The secretary said during interviews with four networks that the Iraqi security forces' readiness will depend largely on the insurgency. And affecting its effectiveness will be the extent to which the political process will "tip people" toward supporting the new government, actions by Iran and Syria, and the money sources that bankroll terrorist activities.
"Economic progress [and the] political progress going forwardwill determine the level of the insurgency, and the level of the insurgency will determine the speed with which Iraqi security forces will be capable of managing [their internal security]," Rumsfeld said on ABC's "This Week."
Rumsfeld reiterated that this condition, rather than an artificial timetable, will be key in determining when coalition forces will withdraw from Iraq.
Iraq's Jan. 30 elections proved to be a solid step forward for the country that Rumsfeld said he hopes will garner increased support for new government. But still uncertain, he told ABC, is the extent to which "the political process is going to tip people away from supporting [the] insurgency or being on the fence to supporting the government."
Nevertheless, the secretary said he believes the election "had to have given heart and encouragement and inspiration to the Iraqi people," he told CBS' "Face the Nation."
Rumsfeld told ABC it's unknown if Iraq's neighbors Iran and Syria are "going to be helpful or unhelpful" as Iraq strives to overcome the insurgency. Both are being decidedly "unhelpful" right now, he acknowledged on CBS, which he said could further inflame the situation and "makes our task more difficult in Iraq."
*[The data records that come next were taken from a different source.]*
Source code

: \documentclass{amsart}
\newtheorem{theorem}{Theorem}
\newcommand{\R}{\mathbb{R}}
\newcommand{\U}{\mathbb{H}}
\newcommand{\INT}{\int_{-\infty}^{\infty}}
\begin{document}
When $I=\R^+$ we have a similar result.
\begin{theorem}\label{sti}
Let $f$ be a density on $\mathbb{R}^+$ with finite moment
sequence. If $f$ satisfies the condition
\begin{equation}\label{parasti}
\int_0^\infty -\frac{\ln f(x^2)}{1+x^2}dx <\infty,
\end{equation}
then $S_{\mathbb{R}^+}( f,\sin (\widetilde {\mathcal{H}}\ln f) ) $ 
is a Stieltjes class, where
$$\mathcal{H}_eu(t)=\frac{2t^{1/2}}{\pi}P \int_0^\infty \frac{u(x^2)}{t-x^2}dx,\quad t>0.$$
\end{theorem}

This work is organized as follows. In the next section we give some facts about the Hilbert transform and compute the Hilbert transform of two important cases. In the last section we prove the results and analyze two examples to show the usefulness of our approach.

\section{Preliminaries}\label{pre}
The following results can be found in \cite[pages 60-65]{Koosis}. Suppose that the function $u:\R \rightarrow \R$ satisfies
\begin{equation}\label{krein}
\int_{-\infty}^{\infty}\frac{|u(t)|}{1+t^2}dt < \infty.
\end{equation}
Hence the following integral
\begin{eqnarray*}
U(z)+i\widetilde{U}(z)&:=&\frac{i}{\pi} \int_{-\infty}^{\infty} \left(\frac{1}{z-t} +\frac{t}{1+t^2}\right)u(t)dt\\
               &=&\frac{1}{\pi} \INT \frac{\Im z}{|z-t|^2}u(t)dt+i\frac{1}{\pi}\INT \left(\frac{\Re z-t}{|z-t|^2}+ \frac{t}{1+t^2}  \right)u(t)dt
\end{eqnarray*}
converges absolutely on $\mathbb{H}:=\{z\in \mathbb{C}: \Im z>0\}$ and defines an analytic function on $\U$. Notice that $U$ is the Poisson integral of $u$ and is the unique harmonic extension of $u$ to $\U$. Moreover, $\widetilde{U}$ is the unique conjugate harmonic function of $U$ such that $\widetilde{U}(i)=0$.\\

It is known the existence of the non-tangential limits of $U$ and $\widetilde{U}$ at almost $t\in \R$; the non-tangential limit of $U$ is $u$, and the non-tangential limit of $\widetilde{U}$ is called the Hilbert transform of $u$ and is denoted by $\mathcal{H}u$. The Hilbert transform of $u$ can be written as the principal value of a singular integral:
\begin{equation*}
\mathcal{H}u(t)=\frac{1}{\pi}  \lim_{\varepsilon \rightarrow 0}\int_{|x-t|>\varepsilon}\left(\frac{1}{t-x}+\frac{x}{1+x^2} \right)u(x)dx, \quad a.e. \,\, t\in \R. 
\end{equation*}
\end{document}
The secretary said he supports diplomatic efforts under way to encourage Iran to abandon its nuclear weapons efforts, which, if successful, would pose a destabilizing force throughout the region. Current knowledge is that Iran is on a path of seeking a nuclear weapon but don't have yet have it, the secretary told CNN's "Late Edition."
Rumsfeld said the United States is hopeful that the Iraqi people will continue striving toward President Bush's stated vision for that country: "an Iraq that is liberated, at peace with its neighbors, respectful of all the elements within the county and not engaged in terrorist activities with lethal weapons."
He said the United States will support whatever outcome the Iraqis decide in forming their new government, and said it's doubtful that the country will opt for a strict Islamic theocracy like Iran's.
Iraq has "a wonderful opportunity," ahead, Rumsfeld told NBC's "Meet the Press." "It has water, it has oil, it has intelligent people, and I think they have a good future."
And the recent elections "have to give everyone great encouragement," he said. "I just hope and pray that they stay on a path that is constructive. It will be a wonderful thing for the Iraqi people and a wonderful thing for the region."
Rumsfeld told CBS he's a firm believer that "the sweep of human history is for freedom."
"People want to be free," he said. "And that's a powerful force."